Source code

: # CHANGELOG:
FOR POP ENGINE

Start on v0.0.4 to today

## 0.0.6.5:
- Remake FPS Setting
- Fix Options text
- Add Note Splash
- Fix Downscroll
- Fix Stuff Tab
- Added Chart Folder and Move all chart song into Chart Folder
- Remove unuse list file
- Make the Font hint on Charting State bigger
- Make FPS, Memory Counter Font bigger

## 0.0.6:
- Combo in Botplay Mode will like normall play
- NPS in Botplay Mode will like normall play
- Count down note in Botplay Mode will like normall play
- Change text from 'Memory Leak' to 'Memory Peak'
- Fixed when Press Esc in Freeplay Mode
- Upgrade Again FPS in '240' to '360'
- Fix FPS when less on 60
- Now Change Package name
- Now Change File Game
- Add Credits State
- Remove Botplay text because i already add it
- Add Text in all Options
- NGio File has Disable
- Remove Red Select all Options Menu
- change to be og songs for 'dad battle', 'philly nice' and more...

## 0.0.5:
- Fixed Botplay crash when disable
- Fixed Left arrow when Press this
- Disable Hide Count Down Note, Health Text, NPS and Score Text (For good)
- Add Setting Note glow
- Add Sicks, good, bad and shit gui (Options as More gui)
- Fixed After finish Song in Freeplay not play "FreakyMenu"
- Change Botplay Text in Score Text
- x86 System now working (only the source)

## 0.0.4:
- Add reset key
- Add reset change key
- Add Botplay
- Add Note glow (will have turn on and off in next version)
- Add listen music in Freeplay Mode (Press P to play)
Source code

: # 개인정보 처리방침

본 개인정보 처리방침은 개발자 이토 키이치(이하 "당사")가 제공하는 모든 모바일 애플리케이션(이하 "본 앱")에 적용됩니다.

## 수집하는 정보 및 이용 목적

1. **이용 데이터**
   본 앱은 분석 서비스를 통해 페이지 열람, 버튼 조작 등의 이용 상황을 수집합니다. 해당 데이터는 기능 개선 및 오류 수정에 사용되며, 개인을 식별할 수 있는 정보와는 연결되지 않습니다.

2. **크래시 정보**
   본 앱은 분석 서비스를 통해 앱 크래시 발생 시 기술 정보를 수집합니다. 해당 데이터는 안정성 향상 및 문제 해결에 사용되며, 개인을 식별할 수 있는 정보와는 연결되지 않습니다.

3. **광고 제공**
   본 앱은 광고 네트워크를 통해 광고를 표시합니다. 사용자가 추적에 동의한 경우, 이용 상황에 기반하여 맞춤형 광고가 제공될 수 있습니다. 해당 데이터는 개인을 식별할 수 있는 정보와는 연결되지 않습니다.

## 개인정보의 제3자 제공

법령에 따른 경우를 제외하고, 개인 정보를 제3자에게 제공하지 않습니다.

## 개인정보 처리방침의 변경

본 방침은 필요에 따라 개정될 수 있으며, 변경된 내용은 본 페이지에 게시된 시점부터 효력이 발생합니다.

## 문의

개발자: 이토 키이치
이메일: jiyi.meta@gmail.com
· · ·
## EXERCISE BRIEF
Every line in the records above that has "Press" counts once. Give the total and nothing else.

## TASK SOLUTION
3